◆ Exercise brief
Please show all lines of the records that include "paradigms".

********

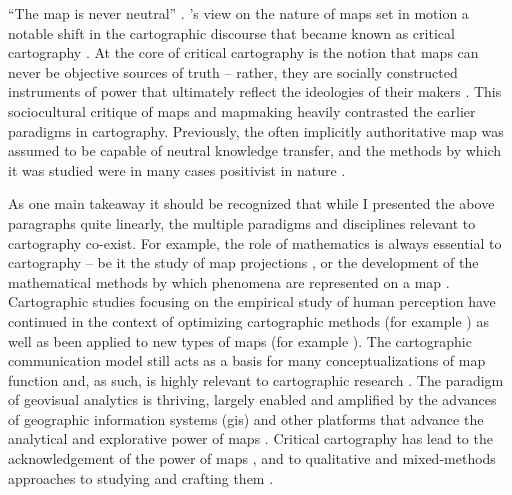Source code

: \enquote{The map is never neutral} \parencite[p.~15]{har1989}.
\citeauthor{har1989}'s view on the nature of maps set in motion
a notable shift in the cartographic discourse
that became known as critical cartography \parencite{cra2018}.
At the core of critical cartography is the notion that
maps can never be objective sources of truth --
rather, they are socially constructed instruments of power
that ultimately reflect the ideologies of their makers \parencite{har1989}.
This sociocultural critique of maps and mapmaking
heavily contrasted the earlier paradigms in cartography.
Previously, the often implicitly authoritative map was
assumed to be capable of neutral knowledge transfer,
and the methods by which it was studied were in many cases positivist in nature
\parencite{cra2018, fai2021}.

As one main takeaway it should be recognized that
while I presented the above paragraphs quite linearly,
the multiple paradigms and disciplines relevant to cartography co-exist.
For example,
the role of mathematics is always essential to cartography --
be it the study of map projections \parencite{ker2018},
or the development of the mathematical methods
by which phenomena are represented on a map
\parencite{fra2000}.
Cartographic studies focusing on the empirical study of human perception
have continued in the context of optimizing cartographic methods (for example \parencite{yan2023})
as well as been applied to new types of maps (for example \textcite{col2009}).
The cartographic communication model still acts as a basis
for many conceptualizations of map function and, as such,
is highly relevant to cartographic research \parencite{ken2018}.
The paradigm of geovisual analytics is thriving,
largely enabled and amplified by the advances of geographic information systems (\acrshort{gis})
and other platforms that advance the analytical and explorative power of maps
\parencite{rot2013a, kra2017, lv2017}.
Critical cartography has lead to the acknowledgement of the power of maps
\parencite{cra2018, pic1995},
and to qualitative and mixed-methods approaches to studying and crafting them
\parencite{suc2000, cop2009}.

********

◆ Solution to this exercise
heavily contrasted the earlier paradigms in cartography.
the multiple paradigms and disciplines relevant to cartography co-exist.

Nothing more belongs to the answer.